» WHAT IS EXPECTED:
Look through the records below for the line with "- Programas de negocio que requieren consultas o". Return that line and each one after it up to and including the line with "- Dependencia en autoridades centrales", exactly.
** GIVEN DATA follows **
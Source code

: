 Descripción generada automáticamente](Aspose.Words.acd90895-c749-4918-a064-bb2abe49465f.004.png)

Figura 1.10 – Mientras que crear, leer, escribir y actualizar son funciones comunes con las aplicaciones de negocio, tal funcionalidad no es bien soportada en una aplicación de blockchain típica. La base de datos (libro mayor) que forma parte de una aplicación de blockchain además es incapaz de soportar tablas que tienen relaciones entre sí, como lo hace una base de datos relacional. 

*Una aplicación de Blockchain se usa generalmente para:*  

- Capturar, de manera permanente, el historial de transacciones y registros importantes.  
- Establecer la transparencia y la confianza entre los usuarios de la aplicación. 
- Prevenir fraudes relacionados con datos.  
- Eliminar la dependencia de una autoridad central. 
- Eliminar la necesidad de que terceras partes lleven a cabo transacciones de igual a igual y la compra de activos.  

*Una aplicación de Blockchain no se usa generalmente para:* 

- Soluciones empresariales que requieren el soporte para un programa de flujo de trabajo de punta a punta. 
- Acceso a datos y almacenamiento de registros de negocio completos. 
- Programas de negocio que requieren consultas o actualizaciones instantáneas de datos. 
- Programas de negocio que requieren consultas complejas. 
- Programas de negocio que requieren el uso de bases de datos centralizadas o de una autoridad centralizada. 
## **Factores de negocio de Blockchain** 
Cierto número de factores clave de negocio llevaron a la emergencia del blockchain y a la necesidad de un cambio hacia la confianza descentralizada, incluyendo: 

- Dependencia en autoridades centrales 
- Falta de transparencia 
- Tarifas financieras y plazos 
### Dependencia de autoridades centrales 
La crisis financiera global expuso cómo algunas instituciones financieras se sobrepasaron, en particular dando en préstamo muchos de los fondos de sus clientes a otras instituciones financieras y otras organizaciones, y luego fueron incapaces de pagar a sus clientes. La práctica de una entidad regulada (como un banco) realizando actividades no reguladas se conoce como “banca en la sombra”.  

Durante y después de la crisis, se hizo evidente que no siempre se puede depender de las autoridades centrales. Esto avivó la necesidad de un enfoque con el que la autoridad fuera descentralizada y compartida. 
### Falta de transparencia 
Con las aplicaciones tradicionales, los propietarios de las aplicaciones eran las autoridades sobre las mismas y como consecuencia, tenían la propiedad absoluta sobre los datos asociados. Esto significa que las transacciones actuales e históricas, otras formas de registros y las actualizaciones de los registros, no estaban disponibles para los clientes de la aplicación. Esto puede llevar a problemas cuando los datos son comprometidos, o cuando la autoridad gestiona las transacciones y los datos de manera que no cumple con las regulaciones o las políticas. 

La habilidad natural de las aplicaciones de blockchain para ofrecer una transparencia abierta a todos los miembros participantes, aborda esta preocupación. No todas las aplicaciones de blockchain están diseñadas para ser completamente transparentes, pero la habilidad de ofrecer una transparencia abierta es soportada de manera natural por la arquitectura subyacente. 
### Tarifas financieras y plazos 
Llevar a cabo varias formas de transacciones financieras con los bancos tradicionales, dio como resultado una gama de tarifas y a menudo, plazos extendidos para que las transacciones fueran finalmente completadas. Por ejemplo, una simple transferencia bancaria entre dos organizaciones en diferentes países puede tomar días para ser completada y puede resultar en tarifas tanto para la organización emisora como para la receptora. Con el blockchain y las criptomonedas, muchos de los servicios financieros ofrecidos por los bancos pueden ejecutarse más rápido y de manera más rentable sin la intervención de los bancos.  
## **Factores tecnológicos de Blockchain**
** End of GIVEN DATA **
» TASK RESPONSE:
- Programas de negocio que requieren consultas o actualizaciones instantáneas de datos. 
- Programas de negocio que requieren consultas complejas. 
- Programas de negocio que requieren el uso de bases de datos centralizadas o de una autoridad centralizada. 
## **Factores de negocio de Blockchain** 
Cierto número de factores clave de negocio llevaron a la emergencia del blockchain y a la necesidad de un cambio hacia la confianza descentralizada, incluyendo: 

- Dependencia en autoridades centrales 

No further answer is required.